Comparing the SVM with data provided by residential buildings may enable researchers to analyze the amount of vulnerability more accurately.
Table 4 compares the vulnerability zones outlined for Tabriz city as derived from the SVM and residential building vulnerability (RBV) data. As observed, the most exposed zones are collected in zones 5, 4, and 1 of the city. These three zones due to their location on the North Tabriz Fault (NTF) specified as most vulnerable zones.

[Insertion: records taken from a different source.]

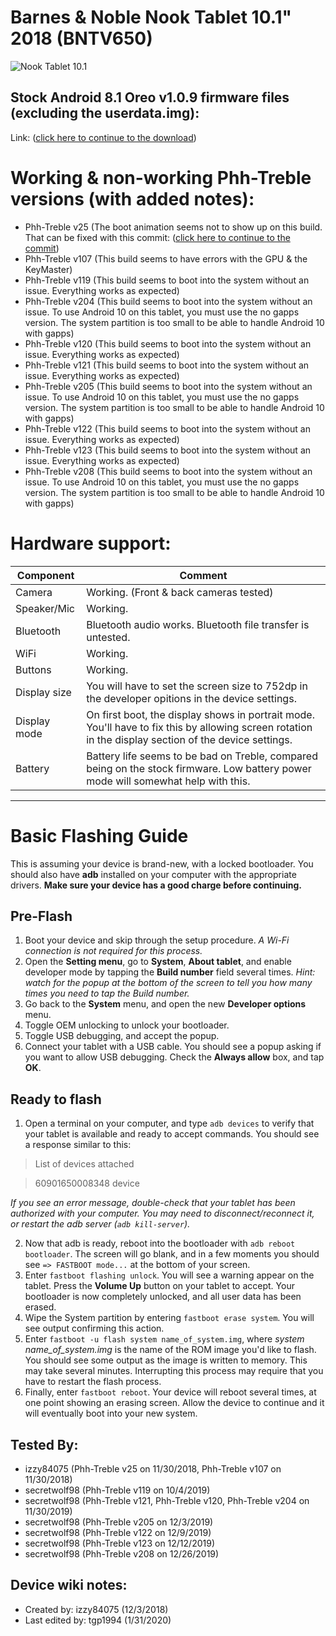 # Barnes & Noble Nook Tablet 10.1" 2018 (BNTV650)
![Nook Tablet 10.1](https://prodimage.images-bn.com/pimages/9780594827917_p0_v1_s600x595.jpg)

## Stock Android 8.1 Oreo v1.0.9 firmware files (excluding the userdata.img):

Link: ([click here to continue to the download](https://drive.google.com/file/d/1gLshzM9zYEvR0Cknl4eh6KI32nEZbL5O/view))


# Working & non-working Phh-Treble versions (with added notes):

* Phh-Treble v25 (The boot animation seems not to show up on this build. That can be fixed with this commit: ([click here to continue to the commit](https://github.com/phhusson/device_phh_treble/commit/92db7539d07ddb90f89fb611c6f32f3f72b3f349))
* Phh-Treble v107 (This build seems to have errors with the GPU & the KeyMaster)
* Phh-Treble v119 (This build seems to boot into the system without an issue. Everything works as expected)
* Phh-Treble v204 (This build seems to boot into the system without an issue. To use Android 10 on this tablet, you must use the no gapps version. The system partition is too small to be able to handle Android 10 with gapps)
* Phh-Treble v120 (This build seems to boot into the system without an issue. Everything works as expected)
* Phh-Treble v121 (This build seems to boot into the system without an issue. Everything works as expected)
* Phh-Treble v205 (This build seems to boot into the system without an issue. To use Android 10 on this tablet, you must use the no gapps version. The system partition is too small to be able to handle Android 10 with gapps)
* Phh-Treble v122 (This build seems to boot into the system without an issue. Everything works as expected)
* Phh-Treble v123 (This build seems to boot into the system without an issue. Everything works as expected)
* Phh-Treble v208 (This build seems to boot into the system without an issue. To use Android 10 on this tablet, you must use the no gapps version. The system partition is too small to be able to handle Android 10 with gapps)

# Hardware support:

| Component                 |      Comment                                              |
|---------------------------|-----------------------------------------------------------|
| Camera                    | Working. (Front & back cameras tested)                                                   |
| Speaker/Mic               | Working.                                                   |
| Bluetooth                 | Bluetooth audio works. Bluetooth file transfer is untested.                                                  |
| WiFi                      | Working.                                                   |
| Buttons                   | Working.                                            |
| Display size              | You will have to set the screen size to 752dp in the developer opitions in the device settings.                                                   |
| Display mode              | On first boot, the display shows in portrait mode. You'll have to fix this by allowing screen rotation in the display section of the device settings.                                                      |
| Battery                   | Battery life seems to be bad on Treble, compared being on the stock firmware. Low battery power mode will somewhat help with this.                                                       |
---
# Basic Flashing Guide
This is assuming your device is brand-new, with a locked bootloader. You should also have **adb** installed on your computer with the appropriate drivers. **Make sure your device has a good charge before continuing.**

## Pre-Flash
1. Boot your device and skip through the setup procedure. _A Wi-Fi connection is not required for this process._
2. Open the **Setting menu**, go to **System**, **About tablet**, and enable developer mode by tapping the **Build number** field several times. _Hint: watch for the popup at the bottom of the screen to tell you how many times you need to tap the Build number._
3. Go back to the **System** menu, and open the new **Developer options** menu.
4. Toggle OEM unlocking to unlock your bootloader.
5. Toggle USB debugging, and accept the popup.
6. Connect your tablet with a USB cable. You should see a popup asking if you want to allow USB debugging. Check the **Always allow** box, and tap **OK**.

## Ready to flash
1. Open a terminal on your computer, and type `adb devices` to verify that your tablet is available and ready to accept commands. You should see a response similar to this:

> List of devices attached

> 60901650008348  device

_If you see an error message, double-check that your tablet has been authorized with your computer. You may need to disconnect/reconnect it, or restart the adb server (`adb kill-server`)._

2. Now that adb is ready, reboot into the bootloader with `adb reboot bootloader`. The screen will go blank, and in a few moments you should see `=> FASTBOOT mode...` at the bottom of your screen.
3. Enter `fastboot flashing unlock`. You will see a warning appear on the tablet. Press the **Volume Up** button on your tablet to accept. Your bootloader is now completely unlocked, and all user data has been erased.
4. Wipe the System partition by entering `fastboot erase system`. You will see output confirming this action.
5. Enter `fastboot -u flash system name_of_system.img`, where _system name_of_system.img_ is the name of the ROM image you'd like to flash. You should see some output as the image is written to memory. This may take several minutes. Interrupting this process may require that you have to restart the flash process.
6. Finally, enter `fastboot reboot`. Your device will reboot several times, at one point showing an erasing screen. Allow the device to continue and it will eventually boot into your new system.

## Tested By:

* izzy84075 (Phh-Treble v25 on 11/30/2018, Phh-Treble v107 on 11/30/2018)
* secretwolf98 (Phh-Treble v119 on 10/4/2019)
* secretwolf98 (Phh-Treble v121, Phh-Treble v120, Phh-Treble v204 on 11/30/2019)
* secretwolf98 (Phh-Treble v205 on 12/3/2019)
* secretwolf98 (Phh-Treble v122 on 12/9/2019)
* secretwolf98 (Phh-Treble v123 on 12/12/2019)
* secretwolf98 (Phh-Treble v208 on 12/26/2019)

## Device wiki notes:

* Created by: izzy84075 (12/3/2018)
* Last edited by: tgp1994 (1/31/2020)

By overlapping the SVM and residential buildings vulnerability (RBV), it is possible to see that the lowest vulnerability zones are zones 3, 7, and 9. In this study, the urban vulnerability of Tabriz city against earthquake hazard has been investigated according to social indicators using the artificial neural network (ANN) model. The planned framework for vulnerability assessment is a flexible application for urban environments at various geographical scales and mapping units. However, limitations exist for applying social vulnerability indicators in the city of Tabriz. The key difficulty is a lack of data quality. Nevertheless, this paper has adopted suitable variables to explain most of the social vulnerability changes in the city of Tabriz. The data adopted for this study includes the current population census from 2011. This availed the authors with the most up-to-date information for the comprehensive understanding of the high spatial and social vulnerability distribution in the city. The results showed that that high disparities in social vulnerability to the hazards of earthquakes are prominent in the city of Tabriz. This is because all of the management strategies for earthquake hazards are based on a biophysical component of place vulnerability [
90]; this calls for a serious reconsideration of these strategies and the incorporation of a social vulnerability component in these strategies.